Pull out each line of the data that includes the word "Verify".

Dataset records:
>>>

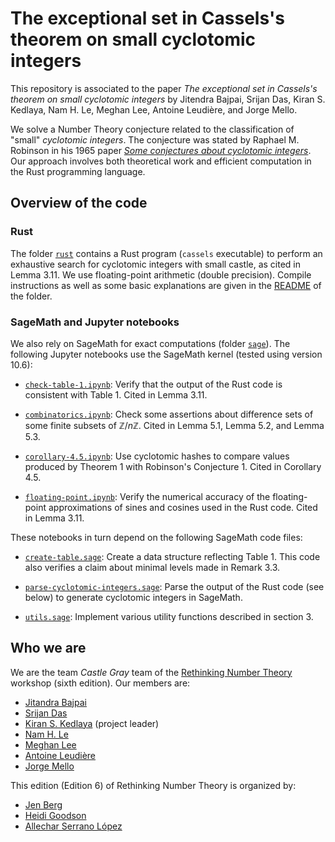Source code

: # The exceptional set in Cassels's theorem on small cyclotomic integers

This repository is associated to the paper _The exceptional set in Cassels's
theorem on small cyclotomic integers_ by Jitendra Bajpai, Srijan Das, Kiran S.
Kedlaya, Nam H. Le, Meghan Lee, Antoine Leudière, and Jorge Mello.

We solve a Number Theory conjecture related to the classification of "small"
_cyclotomic integers_. The conjecture was stated by Raphael M. Robinson in his
1965 paper [_Some conjectures about cyclotomic
integers_](https://doi.org/10.1090/S0025-5718-1965-0180545-X). Our approach
involves both theoretical work and efficient computation in the Rust
programming language.

## Overview of the code

### Rust

The folder [`rust`](rust/) contains a Rust program (`cassels` executable) to
perform an exhaustive search for cyclotomic integers with small castle, as
cited in Lemma 3.11. We use floating-point arithmetic (double precision).
Compile instructions as well as some basic explanations are given in the
[README](rust/README.md) of the folder.

### SageMath and Jupyter notebooks

We also rely on SageMath for exact computations (folder [`sage`](sage/)).
The following Jupyter notebooks use the SageMath kernel (tested using version
10.6):

- [`check-table-1.ipynb`](sage/check-table-1.ipynb): Verify that the output of
the Rust code is consistent with Table 1. Cited in Lemma 3.11.

- [`combinatorics.ipynb`](sage/combinatorics.ipynb): Check some assertions
about difference sets of some finite subsets of $\mathbb{Z}/n\mathbb{Z}$. Cited
in Lemma 5.1, Lemma 5.2, and Lemma 5.3.

- [`corollary-4.5.ipynb`](sage/corollary-4.5.ipynb): Use cyclotomic hashes to
compare values produced by Theorem 1 with Robinson's Conjecture 1. Cited in
Corollary 4.5.

- [`floating-point.ipynb`](sage/floating-point.ipynb): Verify the numerical
accuracy of the floating-point approximations of sines and cosines used in the
Rust code. Cited in Lemma 3.11.

These notebooks in turn depend on the following SageMath code files:

- [`create-table.sage`](sage/create-table.sage): Create a data structure
reflecting Table 1. This code also verifies a claim about minimal levels made
in Remark 3.3.

- [`parse-cyclotomic-integers.sage`](sage/parse-cyclotomic-integers.sage):
Parse the output of the Rust code (see below) to generate cyclotomic integers
in SageMath.

- [`utils.sage`](sage/utils.sage): Implement various utility functions
described in section 3.

## Who we are

We are the team _Castle Gray_ team of the [Rethinking Number
Theory](https://sites.google.com/view/rethinkingnumbertheory/) workshop (sixth
edition). Our members are:
- [Jitandra Bajpai](https://user.math.uni-kiel.de/~jitendra/)
- [Srijan Das](https://sites.google.com/view/srijans-homepage/home?authuser=0)
- [Kiran S. Kedlaya](https://kskedlaya.org/) (project leader)
- [Nam H. Le](https://hoainam-le.github.io/)
- [Meghan Lee](https://meghanhlee.github.io/)
- [Antoine Leudière](https://cspages.ucalgary.ca/~antoine.leudiere1/)
- [Jorge Mello](https://www.jorgemello.org/)

This edition (Edition 6) of Rethinking Number Theory is organized by:

- [Jen Berg](https://sites.google.com/view/jenberg/home)
- [Heidi Goodson](https://sites.google.com/site/heidigoodson/)
- [Allechar Serrano López](https://www.allechar.org/)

<<<

_Reply_
- [`check-table-1.ipynb`](sage/check-table-1.ipynb): Verify that the output of
- [`floating-point.ipynb`](sage/floating-point.ipynb): Verify the numerical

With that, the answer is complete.